Wakil Ketua Komisi IV DPR Budhy Setiawan menyoroti terungkapnya dokumen yang menunjukkan adanya kelalaian administrasi dalam pengadaan impor beras. Hal ini, membuktikan bahwa ada kesalahan tata kelola dan manajemen yang serius sehingga menyebabkan demurrage.
Ia mengatakan, kejadian ini adalah pelajaran berharga mengingat biaya demurrage yang terjadi akibat kelalaian tersebut berdampak pada anggaran negara. Selain itu, dampak ini juga dirasakan masyarakat dengan meningkatnya harga beras di pasaran
“Dan kita tahu bahwa kondisi ekonomi masyarakat yang berada di lapis bawah sangat terpengaruh imbas harga beras tersebut,” ucapnya kepada Inilah.com di Jakarta, dikutip Selasa (9/7/2024).
Budhy mengatakan perlu ada investigasi lebih lanjut terkait kelalaian administratif yang menyebabkan terjadinya demurrage dan dugaan mark up harga.
Menurutnya, investigasi tersebut dapat dilakukan secara transparan dan bisa memberikan akuntabilitas dalam penyelenggaraan pengadaan beras impor. “Agar kecurigaan publik yang terbangun dari logika biaya demurrage bisa dijawab dengan baik,” ujarnya.

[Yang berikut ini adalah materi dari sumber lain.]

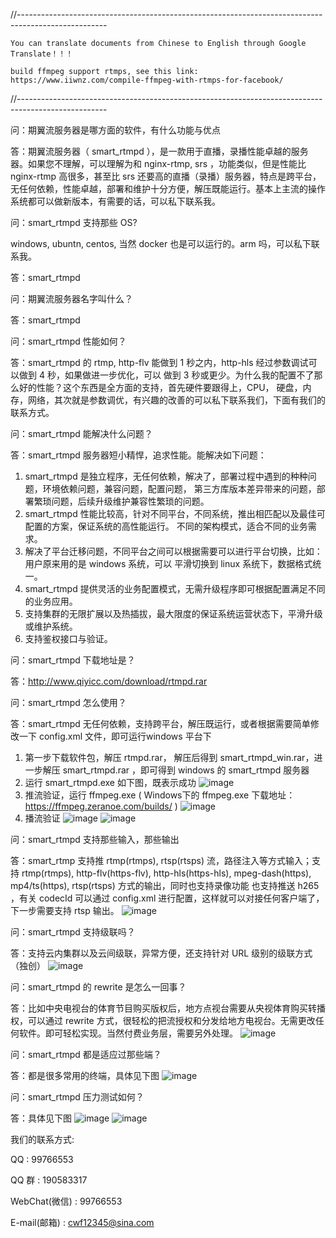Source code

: //----------------------------------------------------------------------------------------------------

    You can translate documents from Chinese to English through Google Translate！！！
    
    build ffmpeg support rtmps, see this link:
    https://www.iiwnz.com/compile-ffmpeg-with-rtmps-for-facebook/
    
//----------------------------------------------------------------------------------------------------

问：期翼流服务器是哪方面的软件，有什么功能与优点

答：期翼流服务器（ smart_rtmpd ），是一款用于直播，录播性能卓越的服务器。如果您不理解，可以理解为和 nginx-rtmp, srs ，功能类似，但是性能比 nginx-rtmp 高很多，甚至比 srs 还要高的直播（录播）服务器，特点是跨平台，无任何依赖，性能卓越，部署和维护十分方便，解压既能运行。基本上主流的操作系统都可以做新版本，有需要的话，可以私下联系我。

问：smart_rtmpd 支持那些 OS? 

windows, ubuntn, centos, 当然 docker 也是可以运行的。arm 吗，可以私下联系我。

答：smart_rtmpd

问：期翼流服务器名字叫什么？

答：smart_rtmpd


问：smart_rtmpd 性能如何？

答：smart_rtmpd 的 rtmp, http-flv 能做到 1 秒之内，http-hls 经过参数调试可以做到 4 秒，如果做进一步优化，可以
做到 3 秒或更少。为什么我的配置不了那么好的性能？这个东西是全方面的支持，首先硬件要跟得上，CPU， 硬盘，内存，网络，其次就是参数调优，有兴趣的改善的可以私下联系我们，下面有我们的联系方式。


问：smart_rtmpd 能解决什么问题？

答：smart_rtmpd 服务器短小精悍，追求性能。能解决如下问题：
1. smart_rtmpd 是独立程序，无任何依赖，解决了，部署过程中遇到的种种问题，环境依赖问题，兼容问题，配置问题，
第三方库版本差异带来的问题，部署繁琐问题，后续升级维护兼容性繁琐的问题。
2. smart_rtmpd 性能比较高，针对不同平台，不同系统，推出相匹配以及最佳可配置的方案，保证系统的高性能运行。
不同的架构模式，适合不同的业务需求。
3. 解决了平台迁移问题，不同平台之间可以根据需要可以进行平台切换，比如：用户原来用的是 windows 系统，可以
平滑切换到 linux 系统下，数据格式统一。
4. smart_rtmpd 提供灵活的业务配置模式，无需升级程序即可根据配置满足不同的业务应用。
5. 支持集群的无限扩展以及热插拔，最大限度的保证系统运营状态下，平滑升级或维护系统。
6. 支持鉴权接口与验证。

问：smart_rtmpd 下载地址是？

答：http://www.qiyicc.com/download/rtmpd.rar

问：smart_rtmpd 怎么使用？

答：smart_rtmpd 无任何依赖，支持跨平台，解压既运行，或者根据需要简单修改一下 config.xml 文件，即可运行windows 平台下
1. 第一步下载软件包，解压 rtmpd.rar， 解压后得到 smart_rtmpd_win.rar，进一步解压 smart_rtmpd.rar ，即可得到 windows 的 smart_rtmpd 服务器
2. 运行 smart_rtmpd.exe 如下图，既表示成功
![image](https://github.com/superconvert/smart_rtmpd/blob/master/smart_rtmpd_run.png?raw=true)
3. 推流验证，运行 ffmpeg.exe ( Windows下的 ffmpeg.exe 下载地址：https://ffmpeg.zeranoe.com/builds/ )
![image](https://github.com/superconvert/smart_rtmpd/blob/master/smart_rtmpd_push.png?raw=true)
4. 播流验证
![image](https://github.com/superconvert/smart_rtmpd/blob/master/smart_rtmpd_play1.png?raw=true)
![image](https://github.com/superconvert/smart_rtmpd/blob/master/smart_rtmpd_play2.png?raw=true)


问：smart_rtmpd 支持那些输入，那些输出

答：smart_rtmp 支持推 rtmp(rtmps), rtsp(rtsps) 流，路径注入等方式输入；支持 rtmp(rtmps), http-flv(https-flv), http-hls(https-hls), mpeg-dash(https), mp4/ts(https), rtsp(rtsps) 方式的输出，同时也支持录像功能
也支持推送 h265 ，有关 codecId 可以通过 config.xml 进行配置，这样就可以对接任何客户端了，下一步需要支持 rtsp 输出。
![image](https://github.com/superconvert/smart_rtmpd/blob/master/smart_rtmpd_stream.png?raw=true)

问：smart_rtmpd 支持级联吗？

答：支持云内集群以及云间级联，异常方便，还支持针对 URL 级别的级联方式（独创）
![image](https://github.com/superconvert/smart_rtmpd/blob/master/smart_rtmpd_cluster.png?raw=true)

问：smart_rtmpd 的 rewrite 是怎么一回事？

答：比如中央电视台的体育节目购买版权后，地方点视台需要从央视体育购买转播权，可以通过 rewrite 方式，很轻松的把流授权和分发给地方电视台。无需更改任何软件。即可轻松实现。当然付费业务层，需要另外处理。
![image](https://github.com/superconvert/smart_rtmpd/blob/master/smart_rtmpd_rewrite.png?raw=true)

问：smart_rtmpd 都是适应过那些端？

答：都是很多常用的终端，具体见下图
![image](https://github.com/superconvert/smart_rtmpd/blob/master/smart_rtmpd_term.png?raw=true)

问：smart_rtmpd 压力测试如何？

答：具体见下图
![image](https://github.com/superconvert/smart_rtmpd/blob/master/test.png?raw=true)
![image](https://github.com/superconvert/smart_rtmpd/blob/master/test1.png?raw=true)


我们的联系方式:

QQ : 99766553

QQ 群 : 190583317

WebChat(微信) : 99766553

E-mail(邮箱) : cwf12345@sina.com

Ia juga meminta, adanya audit dan perbaikan dalam penerapan sistem neraca pangan dan penerapan satu pintu penyampaian data dan informasi, atau yang dikenal dengan Indonesia National Single Window (INSW). “Dan sistem audit yang lebih baik dapat membantu tercegahnya kejadian serupa terulang di masa yang akan datang,” tuturnya.

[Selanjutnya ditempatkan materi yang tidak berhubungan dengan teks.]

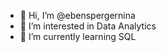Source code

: - 👋 Hi, I’m @ebenspergernina
- 👀 I’m interested in Data Analytics
- 🌱 I’m currently learning SQL


<!---
ebenspergernina/ebenspergernina is a ✨ special ✨ repository because its `README.md` (this file) appears on your GitHub profile.
You can click the Preview link to take a look at your changes.
--->
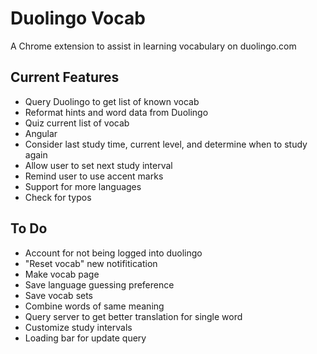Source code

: Duolingo Vocab
=============

A Chrome extension to assist in learning vocabulary on duolingo.com

## Current Features
+ Query Duolingo to get list of known vocab
+ Reformat hints and word data from Duolingo
+ Quiz current list of vocab
+ Angular
+ Consider last study time, current level, and determine when to study again
+ Allow user to set next study interval
+ Remind user to use accent marks
+ Support for more languages
+ Check for typos

## To Do ##
+ Account for not being logged into duolingo
+ "Reset vocab" new notifitication
+ Make vocab page
+ Save language guessing preference
+ Save vocab sets
+ Combine words of same meaning
+ Query server to get better translation for single word
+ Customize study intervals
+ Loading bar for update query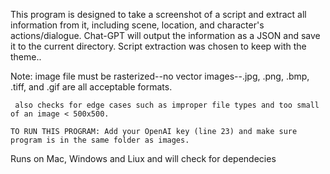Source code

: This program is designed to take a screenshot of a script and extract all information from it,
including scene, location, and character's actions/dialogue. Chat-GPT will output the information as a JSON and save it to the current directory.
Script extraction was chosen to keep with the theme..

Note: image file must be rasterized--no vector images--.jpg, .png, .bmp, .tiff, and .gif are all acceptable formats.

     also checks for edge cases such as improper file types and too small of an image < 500x500.

    TO RUN THIS PROGRAM: Add your OpenAI key (line 23) and make sure program is in the same folder as images.

Runs on Mac, Windows and Liux and will check for dependecies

Klaim Badan Pangan Nasional (Bapanas) sebagai regulator yang berfokus pada pembangunan ekosistem pangan nasional dengan prinsip profesionalitas, akuntabel, dan kolaboratif ternyata cuma ‘omon-omon’ alias omong kosong belaka.

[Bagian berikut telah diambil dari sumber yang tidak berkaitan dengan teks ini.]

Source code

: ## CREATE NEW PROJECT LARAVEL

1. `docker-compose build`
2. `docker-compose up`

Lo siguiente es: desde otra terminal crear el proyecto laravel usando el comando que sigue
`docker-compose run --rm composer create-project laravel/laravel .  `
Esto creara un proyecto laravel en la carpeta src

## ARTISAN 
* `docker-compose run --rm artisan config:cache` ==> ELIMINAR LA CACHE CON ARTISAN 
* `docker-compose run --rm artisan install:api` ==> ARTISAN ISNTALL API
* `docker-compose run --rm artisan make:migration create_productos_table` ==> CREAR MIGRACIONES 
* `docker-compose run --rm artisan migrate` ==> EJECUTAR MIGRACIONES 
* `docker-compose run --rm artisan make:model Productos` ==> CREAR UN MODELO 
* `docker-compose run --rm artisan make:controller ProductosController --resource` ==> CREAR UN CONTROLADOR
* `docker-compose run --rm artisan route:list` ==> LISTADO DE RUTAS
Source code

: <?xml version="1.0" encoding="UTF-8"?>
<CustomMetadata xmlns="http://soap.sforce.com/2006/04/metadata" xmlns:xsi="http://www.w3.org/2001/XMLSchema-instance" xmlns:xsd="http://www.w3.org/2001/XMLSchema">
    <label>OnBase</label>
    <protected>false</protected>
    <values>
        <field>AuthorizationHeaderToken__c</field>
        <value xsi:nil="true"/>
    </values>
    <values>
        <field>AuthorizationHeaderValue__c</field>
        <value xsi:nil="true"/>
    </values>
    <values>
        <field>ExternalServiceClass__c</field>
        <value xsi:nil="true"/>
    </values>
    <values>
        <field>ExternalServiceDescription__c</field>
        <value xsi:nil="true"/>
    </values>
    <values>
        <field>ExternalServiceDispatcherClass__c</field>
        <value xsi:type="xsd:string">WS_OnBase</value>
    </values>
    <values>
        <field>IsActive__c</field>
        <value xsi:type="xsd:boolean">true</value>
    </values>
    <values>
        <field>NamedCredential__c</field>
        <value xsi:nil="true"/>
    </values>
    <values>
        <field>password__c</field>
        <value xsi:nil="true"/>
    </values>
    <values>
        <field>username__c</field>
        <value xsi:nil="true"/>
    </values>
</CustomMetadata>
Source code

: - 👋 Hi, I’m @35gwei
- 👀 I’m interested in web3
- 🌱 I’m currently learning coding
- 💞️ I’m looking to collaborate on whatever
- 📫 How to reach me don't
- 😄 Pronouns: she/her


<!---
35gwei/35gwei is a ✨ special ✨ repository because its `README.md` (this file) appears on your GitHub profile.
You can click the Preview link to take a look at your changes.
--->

Sebab, klaim tidak sejalan dengan dokumen hasil riviu sementara Tim Riviu Kegiatan Pengadaan Beras Luar Negeri pada tanggal 17 Mei 2024 yang ditandatangani Plh Kepala SPI Arrahim K. Kanam.
Dalam dokumen hasil riviu sementara Tim Riviu Kegiatan Pengadaan Beras Luar Negeri disebutkan bahwa ada masalah dalam dokumen impor yang tidak proper dan komplet sehingga menyebabkan biaya demurrage atau denda yang terjadi di wilayah pabean/pelabuhan Sumut, DKI Jakarta, Banten dan Jatim.
“Terdapat keterlambatan dan atau kendala dokumen impor yang tidak proper dan complete sehingga menyebabkan container yang telah tiba di wilayah Pabean/Pelabuhan tidak dapat dilakukan clearance,” bunyi dokumen itu, dikutip Senin (8/7/2024).
Dokumen itu juga menyebutkan bahwa kebutuhan clearance di wilayah pabean atau pelabuhan belum dapat dilakukan lantaran dokumen impor belum diterima melebihi waktu yang telah ditentukan.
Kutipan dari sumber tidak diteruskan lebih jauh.